Pandit began by saying banking is not an end; it is a means to an end. And that end is helping clients achieve their financial goals.
“We have got to focus on three things,” he said. “One is shadow banking. Second, we have to get securities into clearing houses, and three, we need a lot more transparency.” Citi has benchmark portfolios, he said. Every three months, the company puts out a stress test on these benchmark portfolios. He believes risk disclosure needs to get back to stress tests that are standardized; this will help people compare apples to apples. If a bank conducts a stress test using its own benchmark, that doesn’t really mean anything, Pandit said.
Pandit mentioned that 50% of Citi’s assets are internationally invested – in Latin American, Africa, Asia – everywhere. “Not only is there trading between the East and West, but trading between emerging markets is growing exponentially,” he said.
Pandit was asked what the banking system needs to do to improve its image with the public. The first step, he said, is to recognize that trust has been broken and it has to be restored it in a way that brings us back to the “basics of responsible banking.”
“Before making any transaction, ask yourself three things: Is this in our clients’ interests, does it help the economy, and is it systemically responsible?

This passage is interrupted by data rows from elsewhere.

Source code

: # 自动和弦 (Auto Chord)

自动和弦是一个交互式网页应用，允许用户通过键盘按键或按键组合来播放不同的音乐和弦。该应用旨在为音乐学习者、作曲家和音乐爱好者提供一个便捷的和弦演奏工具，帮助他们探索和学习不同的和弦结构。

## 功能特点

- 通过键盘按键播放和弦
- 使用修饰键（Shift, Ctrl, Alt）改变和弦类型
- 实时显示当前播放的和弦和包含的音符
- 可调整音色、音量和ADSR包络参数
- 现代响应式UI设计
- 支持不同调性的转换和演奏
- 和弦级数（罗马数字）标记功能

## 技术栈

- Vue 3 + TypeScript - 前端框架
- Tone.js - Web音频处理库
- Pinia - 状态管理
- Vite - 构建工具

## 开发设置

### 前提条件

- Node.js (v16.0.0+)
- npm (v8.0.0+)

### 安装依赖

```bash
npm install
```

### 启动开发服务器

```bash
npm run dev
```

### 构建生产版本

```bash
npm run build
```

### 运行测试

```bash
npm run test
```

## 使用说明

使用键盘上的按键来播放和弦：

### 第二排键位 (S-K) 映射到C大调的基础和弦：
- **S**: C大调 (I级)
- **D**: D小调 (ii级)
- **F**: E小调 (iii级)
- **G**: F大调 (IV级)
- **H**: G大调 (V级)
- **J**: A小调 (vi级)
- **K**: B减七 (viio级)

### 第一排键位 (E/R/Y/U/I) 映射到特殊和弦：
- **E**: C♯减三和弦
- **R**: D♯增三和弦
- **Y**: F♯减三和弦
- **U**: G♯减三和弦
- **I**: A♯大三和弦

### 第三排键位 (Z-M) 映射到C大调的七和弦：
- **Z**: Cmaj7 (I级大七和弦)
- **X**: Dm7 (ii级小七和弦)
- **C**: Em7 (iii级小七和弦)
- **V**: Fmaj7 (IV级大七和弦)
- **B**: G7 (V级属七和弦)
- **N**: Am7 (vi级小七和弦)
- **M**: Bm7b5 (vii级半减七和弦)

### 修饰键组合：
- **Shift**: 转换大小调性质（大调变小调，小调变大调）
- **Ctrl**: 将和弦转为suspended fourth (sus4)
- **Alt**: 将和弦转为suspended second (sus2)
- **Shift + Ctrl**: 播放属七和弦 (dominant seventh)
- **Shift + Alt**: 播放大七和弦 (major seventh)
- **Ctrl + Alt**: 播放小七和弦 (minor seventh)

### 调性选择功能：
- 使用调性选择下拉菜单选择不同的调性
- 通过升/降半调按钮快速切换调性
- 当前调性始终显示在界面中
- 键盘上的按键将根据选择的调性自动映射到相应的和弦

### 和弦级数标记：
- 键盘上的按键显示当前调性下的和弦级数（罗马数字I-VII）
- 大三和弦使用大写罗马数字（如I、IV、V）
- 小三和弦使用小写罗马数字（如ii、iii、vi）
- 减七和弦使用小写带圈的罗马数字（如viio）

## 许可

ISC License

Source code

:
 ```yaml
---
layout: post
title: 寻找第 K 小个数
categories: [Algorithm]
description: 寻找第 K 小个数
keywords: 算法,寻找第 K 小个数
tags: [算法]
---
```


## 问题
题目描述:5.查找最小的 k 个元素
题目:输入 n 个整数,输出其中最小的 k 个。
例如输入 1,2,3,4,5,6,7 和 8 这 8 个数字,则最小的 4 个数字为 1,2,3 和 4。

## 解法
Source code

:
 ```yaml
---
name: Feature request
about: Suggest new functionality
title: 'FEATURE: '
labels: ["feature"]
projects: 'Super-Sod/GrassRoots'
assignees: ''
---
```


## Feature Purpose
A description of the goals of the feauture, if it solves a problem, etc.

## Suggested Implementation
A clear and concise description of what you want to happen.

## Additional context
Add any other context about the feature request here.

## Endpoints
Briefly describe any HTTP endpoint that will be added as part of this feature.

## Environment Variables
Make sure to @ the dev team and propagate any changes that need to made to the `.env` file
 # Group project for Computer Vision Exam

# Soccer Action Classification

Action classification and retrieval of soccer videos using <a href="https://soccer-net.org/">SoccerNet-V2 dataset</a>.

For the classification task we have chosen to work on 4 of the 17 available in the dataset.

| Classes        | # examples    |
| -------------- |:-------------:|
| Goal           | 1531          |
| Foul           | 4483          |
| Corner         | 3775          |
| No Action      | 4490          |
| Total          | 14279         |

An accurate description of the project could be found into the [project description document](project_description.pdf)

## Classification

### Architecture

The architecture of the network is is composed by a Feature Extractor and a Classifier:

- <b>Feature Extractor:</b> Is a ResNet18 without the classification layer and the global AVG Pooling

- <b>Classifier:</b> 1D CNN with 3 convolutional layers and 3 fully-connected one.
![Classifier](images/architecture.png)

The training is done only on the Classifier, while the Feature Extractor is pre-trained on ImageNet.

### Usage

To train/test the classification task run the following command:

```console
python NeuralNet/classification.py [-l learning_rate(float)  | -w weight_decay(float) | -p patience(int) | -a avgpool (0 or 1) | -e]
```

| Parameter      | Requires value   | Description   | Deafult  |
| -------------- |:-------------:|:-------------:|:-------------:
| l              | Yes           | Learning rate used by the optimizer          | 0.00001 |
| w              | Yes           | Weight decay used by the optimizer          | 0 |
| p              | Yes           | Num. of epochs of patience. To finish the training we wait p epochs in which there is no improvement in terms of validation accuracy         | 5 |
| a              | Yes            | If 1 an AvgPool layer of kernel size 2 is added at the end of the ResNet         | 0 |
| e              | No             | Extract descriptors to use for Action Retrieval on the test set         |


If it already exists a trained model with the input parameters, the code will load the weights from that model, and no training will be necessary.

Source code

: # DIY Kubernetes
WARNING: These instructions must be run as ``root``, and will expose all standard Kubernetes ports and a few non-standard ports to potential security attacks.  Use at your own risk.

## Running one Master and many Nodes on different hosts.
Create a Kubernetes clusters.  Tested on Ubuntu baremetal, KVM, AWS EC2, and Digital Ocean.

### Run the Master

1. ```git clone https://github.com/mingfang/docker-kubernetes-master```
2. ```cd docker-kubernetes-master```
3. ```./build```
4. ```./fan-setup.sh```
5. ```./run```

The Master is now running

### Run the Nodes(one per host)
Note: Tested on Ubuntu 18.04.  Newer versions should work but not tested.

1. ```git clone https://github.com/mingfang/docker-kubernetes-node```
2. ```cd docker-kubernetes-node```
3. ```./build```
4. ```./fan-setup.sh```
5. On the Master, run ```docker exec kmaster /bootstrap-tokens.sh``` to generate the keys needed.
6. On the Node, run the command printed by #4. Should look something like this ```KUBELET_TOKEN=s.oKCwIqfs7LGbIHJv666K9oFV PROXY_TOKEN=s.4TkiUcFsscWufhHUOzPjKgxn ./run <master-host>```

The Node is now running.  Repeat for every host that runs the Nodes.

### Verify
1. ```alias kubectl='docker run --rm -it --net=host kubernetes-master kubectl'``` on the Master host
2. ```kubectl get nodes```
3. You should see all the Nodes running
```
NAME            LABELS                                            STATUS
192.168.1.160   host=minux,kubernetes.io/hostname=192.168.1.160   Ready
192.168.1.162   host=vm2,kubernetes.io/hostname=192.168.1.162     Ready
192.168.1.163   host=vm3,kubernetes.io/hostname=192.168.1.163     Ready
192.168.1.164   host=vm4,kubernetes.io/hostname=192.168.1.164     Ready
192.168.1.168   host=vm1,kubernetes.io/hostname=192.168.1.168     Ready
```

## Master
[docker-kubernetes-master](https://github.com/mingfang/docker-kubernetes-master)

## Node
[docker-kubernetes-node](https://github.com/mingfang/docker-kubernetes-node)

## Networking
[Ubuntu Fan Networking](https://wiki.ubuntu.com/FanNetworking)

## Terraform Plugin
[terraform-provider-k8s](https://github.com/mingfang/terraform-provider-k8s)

If the answer to all of those is yes, then you’re practicing responsible banking.”
Gary Gensler, Chairman of the CFTC, had a similar message when he spoke at the Sifma conference.
He emphasized that the system failed in 2008, and a result, measures have had to be taken and the industry will not like all of them. But the sole purpose is to enhance customer protection.
He said government regulators are acting to strengthen the market’s integrity. They also want more authority to prosecute wrongdoers and to regulate swap deals, which is yet to be clearly defined, he said.
The CFTC is struggling when it comes to resources – or its lack thereof, Gensler says, adding that the market they are responsible for is larger than ever and that Europe should serve as a stark reminder of what’s possible. He said it is critical to implement Dodd-Frank, noting that some industry members may want the government to pull back to let things return to the way they were; “But let me remind you that that system failed. Never forget the 8 million jobs that were lost only three years ago and those risks still exist,” he said.
No matter what the government or industry does, financial institutions will always have risk, Gensler pointed out. “We, at the SEC and CFTC, will continue to move forward and complete these rules. Institutions can fail from time to time but it should not spill over to the entire economy.”
Gensler says he firmly believes that markets work best when they're regulated, like traffic lights and yield signs. He was questioned about the fact that when he worked on Wall St., he opposed regulations such as these, but now he is a proponent of them – what has changed?
Gensler replied that the public is not being protected enough; especially knowing what we know now, he said. Opponents of regulation claim that they create uncertainty, which the markets do not appreciate. However, Gensler believes there’s more uncertainty without regulations.
Whether it’s by the industry going back to the basics of responsible banking, or the government playing a more active role in regulating the banks – the two sides say they are acting in the best interest of the public.